What the exercise asks: Start to finish, repeat the records exactly.

Given entries:
* * * *
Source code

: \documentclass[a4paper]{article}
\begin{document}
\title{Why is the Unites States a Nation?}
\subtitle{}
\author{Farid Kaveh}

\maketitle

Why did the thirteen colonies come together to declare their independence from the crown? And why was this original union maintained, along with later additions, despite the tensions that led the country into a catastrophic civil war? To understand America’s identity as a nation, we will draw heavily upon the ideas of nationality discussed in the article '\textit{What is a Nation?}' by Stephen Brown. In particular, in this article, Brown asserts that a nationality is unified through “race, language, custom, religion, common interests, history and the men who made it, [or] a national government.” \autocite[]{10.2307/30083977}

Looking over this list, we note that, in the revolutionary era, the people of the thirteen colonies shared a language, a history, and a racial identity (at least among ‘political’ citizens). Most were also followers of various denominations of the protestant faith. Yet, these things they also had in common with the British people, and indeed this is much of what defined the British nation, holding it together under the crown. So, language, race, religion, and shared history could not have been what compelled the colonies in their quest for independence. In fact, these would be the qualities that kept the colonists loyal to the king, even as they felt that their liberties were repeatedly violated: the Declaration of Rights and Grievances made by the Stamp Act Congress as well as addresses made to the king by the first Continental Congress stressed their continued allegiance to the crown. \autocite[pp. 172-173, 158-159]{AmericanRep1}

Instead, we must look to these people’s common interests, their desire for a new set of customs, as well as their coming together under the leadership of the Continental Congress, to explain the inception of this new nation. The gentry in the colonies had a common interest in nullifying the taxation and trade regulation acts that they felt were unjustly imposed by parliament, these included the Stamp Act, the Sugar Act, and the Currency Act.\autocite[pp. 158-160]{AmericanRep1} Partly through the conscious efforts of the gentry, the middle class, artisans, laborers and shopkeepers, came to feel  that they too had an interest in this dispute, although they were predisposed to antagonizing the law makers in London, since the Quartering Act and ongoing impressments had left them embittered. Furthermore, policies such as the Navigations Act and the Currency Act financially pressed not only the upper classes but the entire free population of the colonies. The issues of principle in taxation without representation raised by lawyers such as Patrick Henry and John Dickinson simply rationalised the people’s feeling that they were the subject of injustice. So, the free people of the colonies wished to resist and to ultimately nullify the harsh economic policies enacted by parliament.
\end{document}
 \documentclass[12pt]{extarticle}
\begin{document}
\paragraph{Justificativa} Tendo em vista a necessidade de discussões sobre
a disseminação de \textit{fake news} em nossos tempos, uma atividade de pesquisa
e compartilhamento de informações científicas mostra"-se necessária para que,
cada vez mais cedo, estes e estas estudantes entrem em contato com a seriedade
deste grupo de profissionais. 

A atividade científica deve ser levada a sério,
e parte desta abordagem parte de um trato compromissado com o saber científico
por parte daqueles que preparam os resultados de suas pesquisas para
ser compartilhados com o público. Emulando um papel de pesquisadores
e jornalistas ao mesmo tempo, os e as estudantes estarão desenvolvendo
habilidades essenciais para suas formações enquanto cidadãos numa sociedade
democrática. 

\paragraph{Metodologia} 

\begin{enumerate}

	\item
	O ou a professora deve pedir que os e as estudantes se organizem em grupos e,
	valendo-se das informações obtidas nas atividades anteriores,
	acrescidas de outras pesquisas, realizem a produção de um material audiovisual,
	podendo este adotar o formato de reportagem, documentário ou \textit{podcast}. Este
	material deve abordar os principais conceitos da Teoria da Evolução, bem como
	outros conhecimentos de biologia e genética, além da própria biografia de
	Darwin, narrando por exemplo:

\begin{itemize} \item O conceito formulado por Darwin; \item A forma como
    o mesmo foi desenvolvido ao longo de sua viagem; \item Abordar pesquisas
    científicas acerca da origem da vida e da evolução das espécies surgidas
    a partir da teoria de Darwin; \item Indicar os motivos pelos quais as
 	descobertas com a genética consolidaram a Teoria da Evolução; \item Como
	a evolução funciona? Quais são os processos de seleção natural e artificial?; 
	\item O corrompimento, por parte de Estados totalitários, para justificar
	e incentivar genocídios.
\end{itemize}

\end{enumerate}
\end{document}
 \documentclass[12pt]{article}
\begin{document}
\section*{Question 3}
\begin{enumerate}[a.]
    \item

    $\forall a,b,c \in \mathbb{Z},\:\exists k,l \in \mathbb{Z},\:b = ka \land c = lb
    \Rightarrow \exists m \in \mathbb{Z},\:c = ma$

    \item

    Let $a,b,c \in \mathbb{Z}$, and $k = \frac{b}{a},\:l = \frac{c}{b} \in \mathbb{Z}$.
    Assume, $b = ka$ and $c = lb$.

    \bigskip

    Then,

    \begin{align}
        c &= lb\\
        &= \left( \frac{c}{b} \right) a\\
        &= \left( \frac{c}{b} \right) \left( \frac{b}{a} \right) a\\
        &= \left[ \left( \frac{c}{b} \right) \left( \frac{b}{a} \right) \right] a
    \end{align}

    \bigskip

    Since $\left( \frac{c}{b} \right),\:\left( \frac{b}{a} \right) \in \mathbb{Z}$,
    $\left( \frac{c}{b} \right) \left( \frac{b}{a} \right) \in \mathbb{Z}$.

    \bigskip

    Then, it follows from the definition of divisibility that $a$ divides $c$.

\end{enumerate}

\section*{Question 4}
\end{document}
* * * *
Answer to the problem:
Source code

: \documentclass[a4paper]{article}
\begin{document}
\title{Why is the Unites States a Nation?}
\subtitle{}
\author{Farid Kaveh}

\maketitle

Why did the thirteen colonies come together to declare their independence from the crown? And why was this original union maintained, along with later additions, despite the tensions that led the country into a catastrophic civil war? To understand America’s identity as a nation, we will draw heavily upon the ideas of nationality discussed in the article '\textit{What is a Nation?}' by Stephen Brown. In particular, in this article, Brown asserts that a nationality is unified through “race, language, custom, religion, common interests, history and the men who made it, [or] a national government.” \autocite[]{10.2307/30083977}

Looking over this list, we note that, in the revolutionary era, the people of the thirteen colonies shared a language, a history, and a racial identity (at least among ‘political’ citizens). Most were also followers of various denominations of the protestant faith. Yet, these things they also had in common with the British people, and indeed this is much of what defined the British nation, holding it together under the crown. So, language, race, religion, and shared history could not have been what compelled the colonies in their quest for independence. In fact, these would be the qualities that kept the colonists loyal to the king, even as they felt that their liberties were repeatedly violated: the Declaration of Rights and Grievances made by the Stamp Act Congress as well as addresses made to the king by the first Continental Congress stressed their continued allegiance to the crown. \autocite[pp. 172-173, 158-159]{AmericanRep1}

Instead, we must look to these people’s common interests, their desire for a new set of customs, as well as their coming together under the leadership of the Continental Congress, to explain the inception of this new nation. The gentry in the colonies had a common interest in nullifying the taxation and trade regulation acts that they felt were unjustly imposed by parliament, these included the Stamp Act, the Sugar Act, and the Currency Act.\autocite[pp. 158-160]{AmericanRep1} Partly through the conscious efforts of the gentry, the middle class, artisans, laborers and shopkeepers, came to feel  that they too had an interest in this dispute, although they were predisposed to antagonizing the law makers in London, since the Quartering Act and ongoing impressments had left them embittered. Furthermore, policies such as the Navigations Act and the Currency Act financially pressed not only the upper classes but the entire free population of the colonies. The issues of principle in taxation without representation raised by lawyers such as Patrick Henry and John Dickinson simply rationalised the people’s feeling that they were the subject of injustice. So, the free people of the colonies wished to resist and to ultimately nullify the harsh economic policies enacted by parliament.
\end{document}
 \documentclass[12pt]{extarticle}
\begin{document}
\paragraph{Justificativa} Tendo em vista a necessidade de discussões sobre
a disseminação de \textit{fake news} em nossos tempos, uma atividade de pesquisa
e compartilhamento de informações científicas mostra"-se necessária para que,
cada vez mais cedo, estes e estas estudantes entrem em contato com a seriedade
deste grupo de profissionais. 

A atividade científica deve ser levada a sério,
e parte desta abordagem parte de um trato compromissado com o saber científico
por parte daqueles que preparam os resultados de suas pesquisas para
ser compartilhados com o público. Emulando um papel de pesquisadores
e jornalistas ao mesmo tempo, os e as estudantes estarão desenvolvendo
habilidades essenciais para suas formações enquanto cidadãos numa sociedade
democrática. 

\paragraph{Metodologia} 

\begin{enumerate}

	\item
	O ou a professora deve pedir que os e as estudantes se organizem em grupos e,
	valendo-se das informações obtidas nas atividades anteriores,
	acrescidas de outras pesquisas, realizem a produção de um material audiovisual,
	podendo este adotar o formato de reportagem, documentário ou \textit{podcast}. Este
	material deve abordar os principais conceitos da Teoria da Evolução, bem como
	outros conhecimentos de biologia e genética, além da própria biografia de
	Darwin, narrando por exemplo:

\begin{itemize} \item O conceito formulado por Darwin; \item A forma como
    o mesmo foi desenvolvido ao longo de sua viagem; \item Abordar pesquisas
    científicas acerca da origem da vida e da evolução das espécies surgidas
    a partir da teoria de Darwin; \item Indicar os motivos pelos quais as
 	descobertas com a genética consolidaram a Teoria da Evolução; \item Como
	a evolução funciona? Quais são os processos de seleção natural e artificial?; 
	\item O corrompimento, por parte de Estados totalitários, para justificar
	e incentivar genocídios.
\end{itemize}

\end{enumerate}
\end{document}
 \documentclass[12pt]{article}
\begin{document}
\section*{Question 3}
\begin{enumerate}[a.]
    \item

    $\forall a,b,c \in \mathbb{Z},\:\exists k,l \in \mathbb{Z},\:b = ka \land c = lb
    \Rightarrow \exists m \in \mathbb{Z},\:c = ma$

    \item

    Let $a,b,c \in \mathbb{Z}$, and $k = \frac{b}{a},\:l = \frac{c}{b} \in \mathbb{Z}$.
    Assume, $b = ka$ and $c = lb$.

    \bigskip

    Then,

    \begin{align}
        c &= lb\\
        &= \left( \frac{c}{b} \right) a\\
        &= \left( \frac{c}{b} \right) \left( \frac{b}{a} \right) a\\
        &= \left[ \left( \frac{c}{b} \right) \left( \frac{b}{a} \right) \right] a
    \end{align}

    \bigskip

    Since $\left( \frac{c}{b} \right),\:\left( \frac{b}{a} \right) \in \mathbb{Z}$,
    $\left( \frac{c}{b} \right) \left( \frac{b}{a} \right) \in \mathbb{Z}$.

    \bigskip

    Then, it follows from the definition of divisibility that $a$ divides $c$.

\end{enumerate}

\section*{Question 4}
\end{document}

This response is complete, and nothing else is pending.